§ Assignment
All lines from the one containing "negative, confirming a" through the end of the data below must be reproduced exactly, and no others.

§ Task data

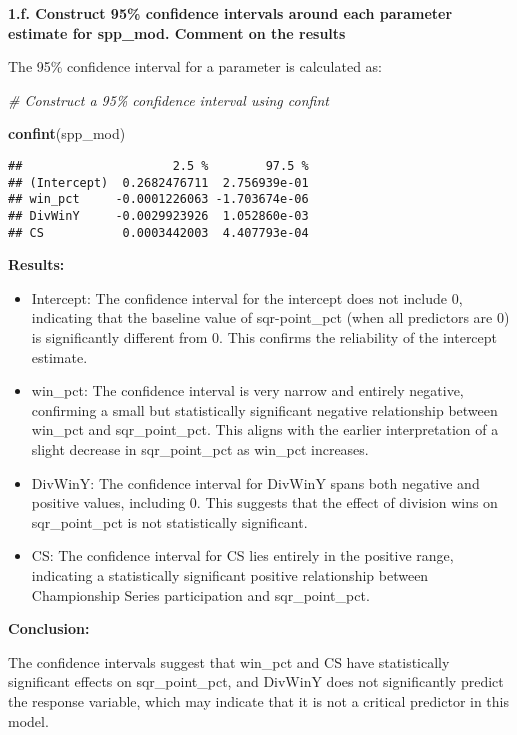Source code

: \documentclass[
]{article}
\newenvironment{Shaded}{\begin{snugshade}}{\end{snugshade}}
\newcommand{\CommentTok}[1]{\textcolor[rgb]{0.56,0.35,0.01}{\textit{#1}}}
\newcommand{\FunctionTok}[1]{\textcolor[rgb]{0.13,0.29,0.53}{\textbf{#1}}}
\newcommand{\NormalTok}[1]{#1}
\begin{document}
\textbf{1.f. Construct 95\% confidence intervals around each parameter
estimate for spp\_mod. Comment on the results}

The 95\% confidence interval for a parameter is calculated as:

\begin{Shaded}
\begin{Highlighting}[]
\CommentTok{\# Construct a 95\% confidence interval using confint}

\FunctionTok{confint}\NormalTok{(spp\_mod)}
\end{Highlighting}
\end{Shaded}

\begin{verbatim}
##                     2.5 %        97.5 %
## (Intercept)  0.2682476711  2.756939e-01
## win_pct     -0.0001226063 -1.703674e-06
## DivWinY     -0.0029923926  1.052860e-03
## CS           0.0003442003  4.407793e-04
\end{verbatim}

\textbf{Results:}

\begin{itemize}
\item
  Intercept: The confidence interval for the intercept does not include
  0, indicating that the baseline value of sqr-point\_pct (when all
  predictors are 0) is significantly different from 0. This confirms the
  reliability of the intercept estimate.
\item
  win\_pct: The confidence interval is very narrow and entirely
  negative, confirming a small but statistically significant negative
  relationship between win\_pct and sqr\_point\_pct. This aligns with
  the earlier interpretation of a slight decrease in sqr\_point\_pct as
  win\_pct increases.
\item
  DivWinY: The confidence interval for DivWinY spans both negative and
  positive values, including 0. This suggests that the effect of
  division wins on sqr\_point\_pct is not statistically significant.
\item
  CS: The confidence interval for CS lies entirely in the positive
  range, indicating a statistically significant positive relationship
  between Championship Series participation and sqr\_point\_pct.
\end{itemize}

\textbf{Conclusion:}

The confidence intervals suggest that win\_pct and CS have statistically
significant effects on sqr\_point\_pct, and DivWinY does not
significantly predict the response variable, which may indicate that it
is not a critical predictor in this model.
\end{document}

§ Result of the exercise
  negative, confirming a small but statistically significant negative
  relationship between win\_pct and sqr\_point\_pct. This aligns with
  the earlier interpretation of a slight decrease in sqr\_point\_pct as
  win\_pct increases.
\item
  DivWinY: The confidence interval for DivWinY spans both negative and
  positive values, including 0. This suggests that the effect of
  division wins on sqr\_point\_pct is not statistically significant.
\item
  CS: The confidence interval for CS lies entirely in the positive
  range, indicating a statistically significant positive relationship
  between Championship Series participation and sqr\_point\_pct.
\end{itemize}

\textbf{Conclusion:}

The confidence intervals suggest that win\_pct and CS have statistically
significant effects on sqr\_point\_pct, and DivWinY does not
significantly predict the response variable, which may indicate that it
is not a critical predictor in this model.
\end{document}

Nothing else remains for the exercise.